------ Extracted data ------

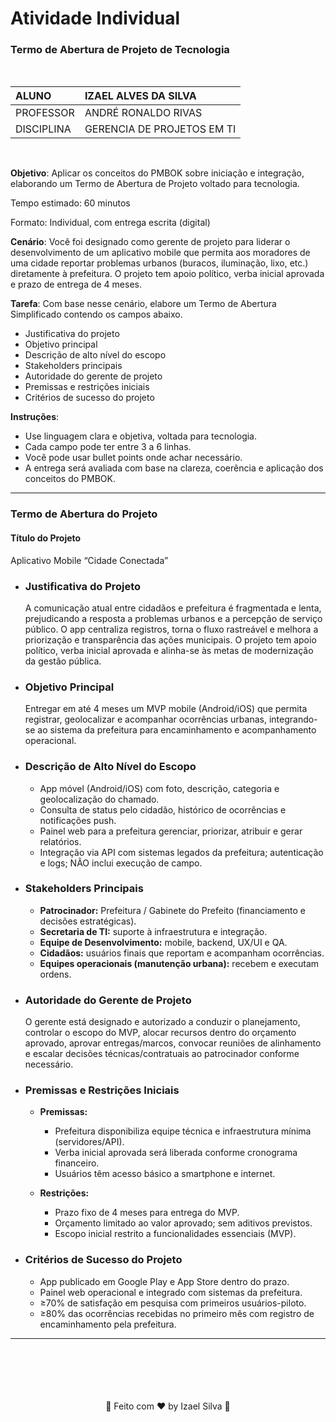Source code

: # Atividade Individual

### Termo de Abertura de Projeto de Tecnologia

<br>

|   ALUNO       |   IZAEL ALVES DA SILVA   |
|:---------------|:--------------------------|
|   PROFESSOR    |   ANDRÉ RONALDO RIVAS     |
|   DISCIPLINA  |   GERENCIA DE PROJETOS EM TI |

<br>

**Objetivo**: Aplicar os conceitos do PMBOK sobre iniciação e integração, elaborando um Termo de Abertura de Projeto voltado para tecnologia.

Tempo estimado: 60 minutos 

Formato: Individual, com entrega escrita (digital)

**Cenário**: Você foi designado como gerente de projeto para liderar o desenvolvimento de um aplicativo mobile que permita aos moradores de uma cidade reportar problemas urbanos (buracos, iluminação, lixo, etc.) diretamente à prefeitura. O projeto tem apoio político, verba inicial aprovada e prazo de entrega de 4 meses.

**Tarefa**: Com base nesse cenário, elabore um Termo de Abertura Simplificado contendo os campos abaixo.

- Justificativa do projeto
- Objetivo principal
- Descrição de alto nível do escopo
- Stakeholders principais
- Autoridade do gerente de projeto
- Premissas e restrições iniciais
- Critérios de sucesso do projeto

**Instruções**: 
- Use linguagem clara e objetiva, voltada para tecnologia.
- Cada campo pode ter entre 3 a 6 linhas.
- Você pode usar bullet points onde achar necessário.
- A entrega será avaliada com base na clareza, coerência e aplicação dos conceitos do PMBOK.

---

### Termo de Abertura do Projeto
#### Título do Projeto
Aplicativo Mobile “Cidade Conectada”

- ### Justificativa do Projeto
   A comunicação atual entre cidadãos e prefeitura é fragmentada e lenta, prejudicando a resposta a problemas urbanos e a percepção de serviço público. O app centraliza registros, torna o fluxo rastreável e melhora a priorização e transparência das ações municipais. O projeto tem apoio político, verba inicial aprovada e alinha-se às metas de modernização da gestão pública.

- ### Objetivo Principal
   Entregar em até 4 meses um MVP mobile (Android/iOS) que permita registrar, geolocalizar e acompanhar ocorrências urbanas, integrando-se ao sistema da prefeitura para encaminhamento e acompanhamento operacional.

- ### Descrição de Alto Nível do Escopo
   - App móvel (Android/iOS) com foto, descrição, categoria e geolocalização do chamado.
   - Consulta de status pelo cidadão, histórico de ocorrências e notificações push.
   - Painel web para a prefeitura gerenciar, priorizar, atribuir e gerar relatórios.
   - Integração via API com sistemas legados da prefeitura; autenticação e logs; NÃO inclui execução de campo.

- ### Stakeholders Principais
   - **Patrocinador:** Prefeitura / Gabinete do Prefeito (financiamento e decisões estratégicas).
   - **Secretaria de TI:** suporte à infraestrutura e integração.
   - **Equipe de Desenvolvimento:** mobile, backend, UX/UI e QA.
   - **Cidadãos:** usuários finais que reportam e acompanham ocorrências.
   - **Equipes operacionais (manutenção urbana):** recebem e executam ordens.

- ### Autoridade do Gerente de Projeto
   O gerente está designado e autorizado a conduzir o planejamento, controlar o escopo do MVP, alocar recursos dentro do orçamento aprovado, aprovar entregas/marcos, convocar reuniões de alinhamento e escalar decisões técnicas/contratuais ao patrocinador conforme necessário.

- ### Premissas e Restrições Iniciais
   - **Premissas:**
     - Prefeitura disponibiliza equipe técnica e infraestrutura mínima (servidores/API).
     - Verba inicial aprovada será liberada conforme cronograma financeiro.
     - Usuários têm acesso básico a smartphone e internet.

   - **Restrições:**
      - Prazo fixo de 4 meses para entrega do MVP.
      - Orçamento limitado ao valor aprovado; sem aditivos previstos.
      - Escopo inicial restrito a funcionalidades essenciais (MVP).

- ### Critérios de Sucesso do Projeto
  - App publicado em Google Play e App Store dentro do prazo.
  - Painel web operacional e integrado com sistemas da prefeitura.
  - ≥70% de satisfação em pesquisa com primeiros usuários-piloto.
  - ≥80% das ocorrências recebidas no primeiro mês com registro de encaminhamento pela prefeitura.


---

<br>
<br>
<br>
<br>
<br>

<div align="center">
   👋 Feito com ♥ by Izael Silva 👋
</div>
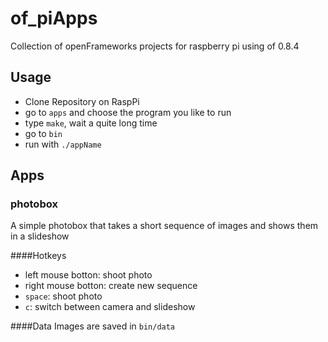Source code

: # of_piApps
Collection of openFrameworks projects for raspberry pi using of 0.8.4

## Usage
* Clone Repository on RaspPi 
* go to ``apps`` and choose the program you like to run
* type ``make``, wait a quite long time
* go to ``bin``
* run with ``./appName``


## Apps

### photobox
A simple photobox that takes a short sequence of images and shows them in a slideshow

####Hotkeys
* left mouse botton: shoot photo
* right mouse botton: create new sequence
* ``space``: shoot photo
* ``c``: switch between camera and slideshow

####Data
Images are saved in ``bin/data``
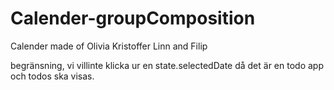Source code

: # Calender-groupComposition
Calender made of Olivia Kristoffer Linn and Filip

begränsning, vi villinte klicka ur en state.selectedDate då det är en todo app och todos ska visas.
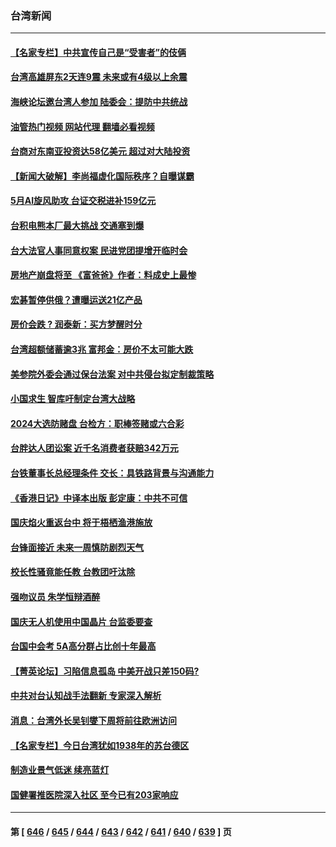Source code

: ### 台湾新闻
---
#### [【名家专栏】中共宣传自己是“受害者”的伎俩](../../pages/ncid1349361/n14013205.md?06110845) 
#### [台湾高雄屏东2天连9震 未来或有4级以上余震](../../pages/ncid1349361/n14013676.md?06110845) 
#### [海峡论坛邀台湾人参加 陆委会：提防中共统战](../../pages/ncid1349361/n14013678.md?06110845) 
#### [油管热门视频 网站代理 翻墙必看视频](http://138.2.39.72:81/youtube.html?epic-marker?06110845)
#### [台商对东南亚投资达58亿美元 超过对大陆投资](../../pages/ncid1349361/n14013280.md?06110845) 
#### [【新闻大破解】李尚福虚化国际秩序？自曝谋霸](../../pages/ncid1349361/n14013214.md?06110845) 
#### [5月AI旋风助攻 台证交税进补159亿元](../../pages/ncid1349361/n14013266.md?06110845) 
#### [台积电熊本厂最大挑战 交通塞到爆](../../pages/ncid1349361/n14013265.md?06110845) 
#### [台大法官人事同意权案 民进党团提增开临时会](../../pages/ncid1349361/n14013268.md?06110845) 
#### [房地产崩盘将至 《富爸爸》作者：料成史上最惨](../../pages/ncid1349361/n14013274.md?06110845) 
#### [宏碁暂停供俄？遭曝运送21亿产品](../../pages/ncid1349361/n14013264.md?06110845) 
#### [房价会跌 ? 润泰新：买方梦醒时分](../../pages/ncid1349361/n14013275.md?06110845) 
#### [台湾超额储蓄逾3兆 富邦金：房价不太可能大跌](../../pages/ncid1349361/n14013262.md?06110845) 
#### [美参院外委会通过保台法案 对中共侵台拟定制裁策略](../../pages/ncid1349361/n14013301.md?06110845) 
#### [小国求生 智库吁制定台湾大战略](../../pages/ncid1349361/n14013298.md?06110845) 
#### [2024大选防赌盘 台检方：职棒签赌或六合彩](../../pages/ncid1349361/n14013306.md?06110845) 
#### [台胖达人团讼案 近千名消费者获赔342万元](../../pages/ncid1349361/n14013279.md?06110845) 
#### [台铁董事长总经理条件 交长：具铁路背景与沟通能力](../../pages/ncid1349361/n14013278.md?06110845) 
#### [《香港日记》中译本出版 彭定康：中共不可信](../../pages/ncid1349361/n14012512.md?06110845) 
#### [国庆焰火重返台中 将于梧栖渔港施放](../../pages/ncid1349361/n14013283.md?06110845) 
#### [台锋面接近 未来一周慎防剧烈天气](../../pages/ncid1349361/n14013236.md?06110845) 
#### [校长性骚竟能任教 台教团吁汰除](../../pages/ncid1349361/n14013233.md?06110845) 
#### [强吻议员 朱学恒辩酒醉](../../pages/ncid1349361/n14013231.md?06110845) 
#### [国庆无人机使用中国晶片 台监委要查](../../pages/ncid1349361/n14013240.md?06110845) 
#### [台国中会考 5A高分群占比创十年最高](../../pages/ncid1349361/n14013238.md?06110845) 
#### [【菁英论坛】习陷信息孤岛 中美开战只差150码?](../../pages/ncid1349361/n14012675.md?06110845) 
#### [中共对台认知战手法翻新 专家深入解析](../../pages/ncid1349361/n14011845.md?06110845) 
#### [消息：台湾外长吴钊燮下周将前往欧洲访问](../../pages/ncid1349361/n14012567.md?06110845) 
#### [【名家专栏】今日台湾犹如1938年的苏台德区](../../pages/ncid1349361/n14011699.md?06110845) 
#### [制造业景气低迷 续亮蓝灯](../../pages/ncid1349361/n14012524.md?06110845) 
#### [国健署推医院深入社区 至今已有203家响应](../../pages/ncid1349361/n14012526.md?06110845) 

---
#### 第 [ [646](./646.md?06110845) / [645](./645.md?06110845) / [644](./644.md?06110845) / [643](./643.md?06110845) / [642](./642.md?06110845) / [641](./641.md?06110845) / [640](./640.md?06110845) / [639](./639.md?06110845) ] 页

------

About this task |
Copy out each line of the data containing the string "infraestrutura".

Response |
   - **Secretaria de TI:** suporte à infraestrutura e integração.
     - Prefeitura disponibiliza equipe técnica e infraestrutura mínima (servidores/API).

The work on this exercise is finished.